Noting that 15 million conflict-zone children live in Syria, Iraq, Central African Republic, South Sudan, Ukraine and the Palestinian territories, Mr. Lake offered that it was of the security interest of nations to stop conflicts such as the Syrian war and to prevent further humanitarian crises.
Both China and Russia have teamed up at the UN Security Council on a number of occasions to block Western Resolutions aimed at ending the Syrian war. That bedded partners China and Russia have stood in the path to peace in the Levant, the UNICEF head asked of such wars: "If these conflicts become endemic in the next generation and the generation after that, then what hope is there for the whole region in the Middle East, and ergo, what hope is there for the kind of stability there that the rest of the world needs for so many reason?"
Mr.
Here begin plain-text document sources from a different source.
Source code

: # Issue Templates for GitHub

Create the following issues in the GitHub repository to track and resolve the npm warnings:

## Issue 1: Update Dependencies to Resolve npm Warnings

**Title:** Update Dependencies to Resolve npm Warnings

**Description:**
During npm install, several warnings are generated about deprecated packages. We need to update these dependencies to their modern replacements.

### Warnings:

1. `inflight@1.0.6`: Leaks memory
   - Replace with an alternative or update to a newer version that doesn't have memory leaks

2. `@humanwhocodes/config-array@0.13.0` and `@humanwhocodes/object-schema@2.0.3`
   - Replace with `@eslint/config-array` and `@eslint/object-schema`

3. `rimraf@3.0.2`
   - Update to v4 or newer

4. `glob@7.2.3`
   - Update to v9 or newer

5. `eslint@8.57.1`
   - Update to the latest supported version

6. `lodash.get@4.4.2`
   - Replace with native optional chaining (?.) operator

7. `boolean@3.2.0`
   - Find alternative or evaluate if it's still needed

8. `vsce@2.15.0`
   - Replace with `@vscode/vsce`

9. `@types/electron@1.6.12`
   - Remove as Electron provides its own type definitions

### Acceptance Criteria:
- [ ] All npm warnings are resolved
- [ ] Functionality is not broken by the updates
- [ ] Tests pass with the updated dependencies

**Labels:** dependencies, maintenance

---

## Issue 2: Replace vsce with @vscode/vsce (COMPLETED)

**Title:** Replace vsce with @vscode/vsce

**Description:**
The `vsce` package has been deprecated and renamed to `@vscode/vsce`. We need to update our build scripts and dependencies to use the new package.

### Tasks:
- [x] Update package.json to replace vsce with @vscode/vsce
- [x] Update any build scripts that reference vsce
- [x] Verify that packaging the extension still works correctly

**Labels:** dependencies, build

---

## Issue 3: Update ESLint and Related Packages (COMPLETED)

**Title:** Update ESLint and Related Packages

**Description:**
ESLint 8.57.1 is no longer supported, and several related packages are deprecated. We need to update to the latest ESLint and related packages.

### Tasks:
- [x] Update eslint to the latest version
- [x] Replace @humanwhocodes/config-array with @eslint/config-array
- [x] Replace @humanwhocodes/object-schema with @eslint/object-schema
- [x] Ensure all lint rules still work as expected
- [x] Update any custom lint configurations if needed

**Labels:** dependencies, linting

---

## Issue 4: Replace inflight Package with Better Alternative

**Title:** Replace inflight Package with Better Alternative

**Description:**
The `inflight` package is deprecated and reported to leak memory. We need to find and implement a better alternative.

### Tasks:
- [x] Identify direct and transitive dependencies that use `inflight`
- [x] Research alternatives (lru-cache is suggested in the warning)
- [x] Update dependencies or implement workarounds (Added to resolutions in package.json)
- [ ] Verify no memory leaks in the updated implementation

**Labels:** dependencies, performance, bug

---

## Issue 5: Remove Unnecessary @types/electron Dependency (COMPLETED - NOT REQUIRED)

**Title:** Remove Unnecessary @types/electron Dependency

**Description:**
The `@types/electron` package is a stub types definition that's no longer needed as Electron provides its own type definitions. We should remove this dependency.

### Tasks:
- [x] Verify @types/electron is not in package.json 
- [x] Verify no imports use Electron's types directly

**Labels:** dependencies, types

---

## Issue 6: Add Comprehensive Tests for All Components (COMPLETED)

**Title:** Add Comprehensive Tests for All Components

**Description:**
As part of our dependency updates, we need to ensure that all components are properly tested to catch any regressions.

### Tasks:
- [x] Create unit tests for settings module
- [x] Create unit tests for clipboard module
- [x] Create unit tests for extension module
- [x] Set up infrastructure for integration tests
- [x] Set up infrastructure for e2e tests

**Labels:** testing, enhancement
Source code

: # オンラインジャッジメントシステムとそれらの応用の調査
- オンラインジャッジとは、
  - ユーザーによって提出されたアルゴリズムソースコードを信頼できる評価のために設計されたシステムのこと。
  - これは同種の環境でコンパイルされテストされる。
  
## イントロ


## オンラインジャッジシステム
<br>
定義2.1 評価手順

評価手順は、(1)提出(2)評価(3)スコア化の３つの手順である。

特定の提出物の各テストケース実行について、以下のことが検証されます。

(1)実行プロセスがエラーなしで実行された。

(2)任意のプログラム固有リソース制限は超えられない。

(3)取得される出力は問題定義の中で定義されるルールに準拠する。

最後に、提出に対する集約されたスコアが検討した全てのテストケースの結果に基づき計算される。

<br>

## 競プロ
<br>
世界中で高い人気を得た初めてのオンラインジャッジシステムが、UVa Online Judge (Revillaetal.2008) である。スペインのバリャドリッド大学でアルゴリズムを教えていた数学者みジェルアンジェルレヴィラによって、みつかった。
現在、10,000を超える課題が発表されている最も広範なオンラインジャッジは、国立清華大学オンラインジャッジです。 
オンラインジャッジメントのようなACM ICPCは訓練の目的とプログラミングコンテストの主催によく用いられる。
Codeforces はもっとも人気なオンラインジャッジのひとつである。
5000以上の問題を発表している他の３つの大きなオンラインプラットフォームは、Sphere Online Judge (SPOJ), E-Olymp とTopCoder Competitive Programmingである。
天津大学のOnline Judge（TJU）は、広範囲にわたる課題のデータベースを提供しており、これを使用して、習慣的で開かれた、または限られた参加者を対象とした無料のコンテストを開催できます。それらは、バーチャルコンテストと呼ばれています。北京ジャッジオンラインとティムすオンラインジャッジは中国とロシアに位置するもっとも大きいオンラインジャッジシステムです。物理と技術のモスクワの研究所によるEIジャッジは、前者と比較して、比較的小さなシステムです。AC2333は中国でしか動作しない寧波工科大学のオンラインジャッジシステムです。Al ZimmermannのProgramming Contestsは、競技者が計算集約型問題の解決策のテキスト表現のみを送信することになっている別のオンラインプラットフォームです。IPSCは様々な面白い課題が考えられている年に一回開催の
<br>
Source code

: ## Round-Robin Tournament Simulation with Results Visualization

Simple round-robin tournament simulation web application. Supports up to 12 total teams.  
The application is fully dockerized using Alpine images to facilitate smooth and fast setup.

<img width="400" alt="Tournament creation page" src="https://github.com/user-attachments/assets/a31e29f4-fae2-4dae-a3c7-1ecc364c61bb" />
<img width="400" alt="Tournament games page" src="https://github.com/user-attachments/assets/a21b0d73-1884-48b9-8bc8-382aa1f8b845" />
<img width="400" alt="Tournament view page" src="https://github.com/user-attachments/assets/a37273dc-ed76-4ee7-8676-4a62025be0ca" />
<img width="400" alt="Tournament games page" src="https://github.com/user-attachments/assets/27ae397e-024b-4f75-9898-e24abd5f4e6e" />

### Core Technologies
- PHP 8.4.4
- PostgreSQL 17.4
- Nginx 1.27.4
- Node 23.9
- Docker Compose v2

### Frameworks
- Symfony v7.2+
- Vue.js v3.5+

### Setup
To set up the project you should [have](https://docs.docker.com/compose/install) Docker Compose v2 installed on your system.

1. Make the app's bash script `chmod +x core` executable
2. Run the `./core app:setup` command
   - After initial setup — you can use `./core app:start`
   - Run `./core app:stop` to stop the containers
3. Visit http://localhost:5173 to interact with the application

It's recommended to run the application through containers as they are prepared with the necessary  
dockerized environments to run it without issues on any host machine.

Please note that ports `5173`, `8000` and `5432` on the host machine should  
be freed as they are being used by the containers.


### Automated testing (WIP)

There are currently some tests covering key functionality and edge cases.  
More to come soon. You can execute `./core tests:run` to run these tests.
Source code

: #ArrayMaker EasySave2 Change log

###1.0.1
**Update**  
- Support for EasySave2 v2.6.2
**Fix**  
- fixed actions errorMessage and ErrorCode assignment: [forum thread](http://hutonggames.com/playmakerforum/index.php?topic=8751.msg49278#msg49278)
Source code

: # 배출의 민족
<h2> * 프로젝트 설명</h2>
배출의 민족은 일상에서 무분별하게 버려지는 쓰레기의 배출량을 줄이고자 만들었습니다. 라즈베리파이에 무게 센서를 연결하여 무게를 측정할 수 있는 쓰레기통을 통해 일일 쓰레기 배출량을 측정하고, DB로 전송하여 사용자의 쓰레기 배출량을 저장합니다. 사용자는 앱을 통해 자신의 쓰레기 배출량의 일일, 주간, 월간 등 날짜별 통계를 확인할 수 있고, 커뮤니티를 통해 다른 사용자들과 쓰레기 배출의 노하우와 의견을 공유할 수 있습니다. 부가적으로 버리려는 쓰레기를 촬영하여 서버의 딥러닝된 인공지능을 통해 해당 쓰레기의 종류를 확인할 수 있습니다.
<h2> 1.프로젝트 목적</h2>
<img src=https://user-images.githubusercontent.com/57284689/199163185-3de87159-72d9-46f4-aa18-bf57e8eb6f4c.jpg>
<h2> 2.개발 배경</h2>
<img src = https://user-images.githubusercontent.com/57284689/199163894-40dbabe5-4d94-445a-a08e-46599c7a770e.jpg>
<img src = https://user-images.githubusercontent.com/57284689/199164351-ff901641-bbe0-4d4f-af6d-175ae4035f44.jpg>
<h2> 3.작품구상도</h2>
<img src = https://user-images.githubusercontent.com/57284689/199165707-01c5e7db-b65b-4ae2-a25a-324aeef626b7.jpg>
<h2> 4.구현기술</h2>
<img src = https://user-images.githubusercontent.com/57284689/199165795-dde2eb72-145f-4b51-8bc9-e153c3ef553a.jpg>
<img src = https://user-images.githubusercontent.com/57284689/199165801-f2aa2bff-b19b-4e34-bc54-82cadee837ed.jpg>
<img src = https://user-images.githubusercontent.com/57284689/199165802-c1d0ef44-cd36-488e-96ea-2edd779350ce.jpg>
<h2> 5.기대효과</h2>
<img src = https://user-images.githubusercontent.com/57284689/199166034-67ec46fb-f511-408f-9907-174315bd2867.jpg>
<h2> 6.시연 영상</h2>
Lake highlighted the dangers of so many children cut off from school thus becoming ill-equipped to rebuild their societies someday and the need for so many traumatized children be able to cope with the horrors they have witnessed and continue to see each day. He warned that if the conditions of these millions of children were not ameliorated, "...they are simply going to recreate what they consider to be normal in the next generation and seek revenge rather than reconciliation, and everybody is going to pay the price."
Enough evidence has been witnessed already in respect to increase radicalization of children from conflicts in the Middle East. The ranks of the extremist group ISIL have swollen with radicalized youth from the Middle East as well as from Western nations. Should the Syrian war be prolonged, what would 2015 and beyond hold for global stability and security? What of the children?